Does anyone have experience with Spartan's locator? I already tried searching the site so pleeeeze save those comments  

I know the preferred seems to be navitrack. I have no experience locating a camera sonde just utility lines. I have seen the navitrack in use and it will tell you which direction to go, will the spartan do this as well? Is the spartan as accurate? 

Thanks for any input.


----------



## 3Peasdrain (Feb 5, 2010)

*spartan 950*

I think you should talk to your rep have hom come show you how it works i think it comparable to the navitrack.They should have a diagram on how to locate lines in different ways.
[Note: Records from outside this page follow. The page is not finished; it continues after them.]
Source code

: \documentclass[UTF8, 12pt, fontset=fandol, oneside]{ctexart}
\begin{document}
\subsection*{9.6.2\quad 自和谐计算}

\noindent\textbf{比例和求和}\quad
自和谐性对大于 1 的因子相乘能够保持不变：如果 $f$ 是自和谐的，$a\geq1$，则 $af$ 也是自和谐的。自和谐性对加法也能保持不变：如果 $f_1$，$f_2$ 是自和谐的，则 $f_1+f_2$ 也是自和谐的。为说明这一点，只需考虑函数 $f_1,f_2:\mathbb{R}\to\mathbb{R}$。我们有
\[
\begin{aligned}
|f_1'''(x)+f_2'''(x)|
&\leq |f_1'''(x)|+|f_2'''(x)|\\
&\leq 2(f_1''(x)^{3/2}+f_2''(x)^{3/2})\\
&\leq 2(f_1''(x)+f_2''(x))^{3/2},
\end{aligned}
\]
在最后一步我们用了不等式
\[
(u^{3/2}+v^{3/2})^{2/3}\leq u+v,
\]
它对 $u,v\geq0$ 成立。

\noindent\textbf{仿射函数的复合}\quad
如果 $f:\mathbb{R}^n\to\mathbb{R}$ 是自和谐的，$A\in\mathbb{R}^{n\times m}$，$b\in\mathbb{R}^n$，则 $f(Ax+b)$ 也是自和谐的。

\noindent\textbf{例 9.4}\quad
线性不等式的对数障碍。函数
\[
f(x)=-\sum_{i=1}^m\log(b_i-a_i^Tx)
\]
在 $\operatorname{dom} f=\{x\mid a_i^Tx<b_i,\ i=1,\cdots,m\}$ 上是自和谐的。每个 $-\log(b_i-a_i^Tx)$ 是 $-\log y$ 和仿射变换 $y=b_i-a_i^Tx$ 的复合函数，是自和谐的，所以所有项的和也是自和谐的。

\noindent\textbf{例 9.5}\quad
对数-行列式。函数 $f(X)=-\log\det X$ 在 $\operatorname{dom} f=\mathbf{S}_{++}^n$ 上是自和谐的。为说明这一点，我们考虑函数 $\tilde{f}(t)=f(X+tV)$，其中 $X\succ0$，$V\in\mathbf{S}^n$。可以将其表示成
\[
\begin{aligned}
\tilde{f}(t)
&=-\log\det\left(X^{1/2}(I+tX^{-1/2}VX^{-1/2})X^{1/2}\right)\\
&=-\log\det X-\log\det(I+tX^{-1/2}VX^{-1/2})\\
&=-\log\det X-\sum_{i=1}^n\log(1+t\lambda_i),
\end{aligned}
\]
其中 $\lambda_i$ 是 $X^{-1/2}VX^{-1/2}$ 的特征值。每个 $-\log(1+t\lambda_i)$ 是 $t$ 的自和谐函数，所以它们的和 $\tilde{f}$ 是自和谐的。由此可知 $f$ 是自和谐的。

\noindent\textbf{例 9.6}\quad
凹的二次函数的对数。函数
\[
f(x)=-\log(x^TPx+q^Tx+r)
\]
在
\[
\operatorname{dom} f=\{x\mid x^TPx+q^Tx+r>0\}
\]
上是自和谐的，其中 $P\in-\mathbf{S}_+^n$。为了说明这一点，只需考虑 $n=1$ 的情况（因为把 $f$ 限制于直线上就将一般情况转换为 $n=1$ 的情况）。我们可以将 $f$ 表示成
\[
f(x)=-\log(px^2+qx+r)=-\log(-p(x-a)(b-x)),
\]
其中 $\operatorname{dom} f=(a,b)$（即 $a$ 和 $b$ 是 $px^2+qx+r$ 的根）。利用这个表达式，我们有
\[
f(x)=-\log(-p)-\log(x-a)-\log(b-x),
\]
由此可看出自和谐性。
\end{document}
Good luck


----------



## ToUtahNow (Jul 19, 2008)

Pipe Rat said:


> Does anyone have experience with Spartan's locator? I already tried searching the site so pleeeeze save those comments
> 
> I know the preferred seems to be navitrack. I have no experience locating a camera sonde just utility lines. I have seen the navitrack in use and it will tell you which direction to go, will the spartan do this as well? Is the spartan as accurate?
> 
> Thanks for any input.


It's just a re-branded Radio Detection. All of the locators will trace the 512 Sondes. However, I have not used anything but NaviTrack since NaviTrack first came out.

Mark


----------